> [Try it]: Lines from the beginning of the data through the line containing "Note:MLS_SQL should be run before MTG_SQL" are to be copied exactly, with no other line included.

┌──

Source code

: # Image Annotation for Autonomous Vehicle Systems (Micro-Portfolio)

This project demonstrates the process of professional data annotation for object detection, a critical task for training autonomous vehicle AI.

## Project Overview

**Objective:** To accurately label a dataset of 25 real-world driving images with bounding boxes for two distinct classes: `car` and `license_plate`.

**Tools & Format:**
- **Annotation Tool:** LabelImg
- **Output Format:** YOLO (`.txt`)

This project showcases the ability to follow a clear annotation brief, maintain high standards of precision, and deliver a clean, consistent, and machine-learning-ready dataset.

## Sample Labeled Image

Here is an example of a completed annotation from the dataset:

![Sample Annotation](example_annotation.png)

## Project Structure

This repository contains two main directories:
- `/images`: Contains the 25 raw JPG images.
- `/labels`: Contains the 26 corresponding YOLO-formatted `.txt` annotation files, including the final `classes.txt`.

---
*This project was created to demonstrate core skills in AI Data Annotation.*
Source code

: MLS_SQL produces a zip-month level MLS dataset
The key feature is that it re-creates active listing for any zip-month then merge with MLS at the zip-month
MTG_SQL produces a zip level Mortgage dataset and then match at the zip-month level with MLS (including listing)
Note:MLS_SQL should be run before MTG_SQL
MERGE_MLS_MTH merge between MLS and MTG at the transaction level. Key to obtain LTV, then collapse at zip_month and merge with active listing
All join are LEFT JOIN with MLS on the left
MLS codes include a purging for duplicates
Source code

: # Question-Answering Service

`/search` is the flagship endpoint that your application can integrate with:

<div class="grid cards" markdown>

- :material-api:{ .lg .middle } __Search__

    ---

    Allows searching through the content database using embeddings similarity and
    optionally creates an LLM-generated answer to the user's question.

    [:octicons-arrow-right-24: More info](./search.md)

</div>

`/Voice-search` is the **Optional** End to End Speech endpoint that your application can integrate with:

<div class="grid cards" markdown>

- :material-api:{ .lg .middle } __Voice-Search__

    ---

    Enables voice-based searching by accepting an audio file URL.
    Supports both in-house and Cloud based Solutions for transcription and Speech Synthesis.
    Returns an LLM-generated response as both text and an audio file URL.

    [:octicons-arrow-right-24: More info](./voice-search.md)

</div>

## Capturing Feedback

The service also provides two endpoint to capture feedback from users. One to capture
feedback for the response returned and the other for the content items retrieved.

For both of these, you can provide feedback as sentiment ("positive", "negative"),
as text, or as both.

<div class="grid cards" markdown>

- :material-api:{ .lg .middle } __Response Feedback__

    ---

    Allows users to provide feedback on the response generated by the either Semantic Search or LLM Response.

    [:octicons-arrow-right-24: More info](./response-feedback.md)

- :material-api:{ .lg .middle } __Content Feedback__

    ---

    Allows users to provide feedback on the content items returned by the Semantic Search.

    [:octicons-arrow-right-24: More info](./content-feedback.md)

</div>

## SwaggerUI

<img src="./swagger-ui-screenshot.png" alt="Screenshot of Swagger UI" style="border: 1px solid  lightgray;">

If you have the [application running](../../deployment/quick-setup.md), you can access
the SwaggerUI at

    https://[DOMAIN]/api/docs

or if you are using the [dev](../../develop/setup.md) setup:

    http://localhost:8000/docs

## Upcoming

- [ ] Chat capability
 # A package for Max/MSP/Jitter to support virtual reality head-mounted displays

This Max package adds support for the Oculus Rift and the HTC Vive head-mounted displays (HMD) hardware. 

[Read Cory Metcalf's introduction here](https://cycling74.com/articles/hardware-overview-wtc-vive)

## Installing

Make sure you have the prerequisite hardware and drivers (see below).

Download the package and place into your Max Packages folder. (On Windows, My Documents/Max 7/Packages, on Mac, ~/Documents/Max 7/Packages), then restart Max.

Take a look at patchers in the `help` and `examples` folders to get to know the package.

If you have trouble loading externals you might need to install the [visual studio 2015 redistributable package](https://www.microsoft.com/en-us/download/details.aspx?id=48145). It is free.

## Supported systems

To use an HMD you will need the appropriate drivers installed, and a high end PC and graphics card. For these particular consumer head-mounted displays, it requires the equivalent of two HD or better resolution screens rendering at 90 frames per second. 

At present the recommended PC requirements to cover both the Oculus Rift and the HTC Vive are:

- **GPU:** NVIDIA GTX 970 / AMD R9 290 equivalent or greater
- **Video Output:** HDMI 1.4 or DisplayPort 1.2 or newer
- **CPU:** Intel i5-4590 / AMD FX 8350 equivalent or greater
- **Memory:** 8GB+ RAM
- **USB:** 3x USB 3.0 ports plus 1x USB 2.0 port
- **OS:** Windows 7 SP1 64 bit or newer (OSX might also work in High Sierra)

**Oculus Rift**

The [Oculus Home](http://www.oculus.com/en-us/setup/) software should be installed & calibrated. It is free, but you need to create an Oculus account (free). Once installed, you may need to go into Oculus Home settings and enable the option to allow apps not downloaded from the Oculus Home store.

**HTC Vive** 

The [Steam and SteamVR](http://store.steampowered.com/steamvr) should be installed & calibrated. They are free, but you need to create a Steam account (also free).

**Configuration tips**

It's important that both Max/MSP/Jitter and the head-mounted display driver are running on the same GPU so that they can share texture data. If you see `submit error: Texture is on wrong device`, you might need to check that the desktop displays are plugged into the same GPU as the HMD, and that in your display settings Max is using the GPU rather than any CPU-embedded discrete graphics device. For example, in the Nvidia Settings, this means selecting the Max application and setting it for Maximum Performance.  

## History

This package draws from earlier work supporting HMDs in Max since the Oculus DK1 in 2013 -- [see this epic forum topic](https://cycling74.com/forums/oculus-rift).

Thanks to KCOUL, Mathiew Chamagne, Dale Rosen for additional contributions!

└──

> [Answer space]:
Source code

: # Image Annotation for Autonomous Vehicle Systems (Micro-Portfolio)

This project demonstrates the process of professional data annotation for object detection, a critical task for training autonomous vehicle AI.

## Project Overview

**Objective:** To accurately label a dataset of 25 real-world driving images with bounding boxes for two distinct classes: `car` and `license_plate`.

**Tools & Format:**
- **Annotation Tool:** LabelImg
- **Output Format:** YOLO (`.txt`)

This project showcases the ability to follow a clear annotation brief, maintain high standards of precision, and deliver a clean, consistent, and machine-learning-ready dataset.

## Sample Labeled Image

Here is an example of a completed annotation from the dataset:

![Sample Annotation](example_annotation.png)

## Project Structure

This repository contains two main directories:
- `/images`: Contains the 25 raw JPG images.
- `/labels`: Contains the 26 corresponding YOLO-formatted `.txt` annotation files, including the final `classes.txt`.

---
*This project was created to demonstrate core skills in AI Data Annotation.*
Source code

: MLS_SQL produces a zip-month level MLS dataset
The key feature is that it re-creates active listing for any zip-month then merge with MLS at the zip-month
MTG_SQL produces a zip level Mortgage dataset and then match at the zip-month level with MLS (including listing)
Note:MLS_SQL should be run before MTG_SQL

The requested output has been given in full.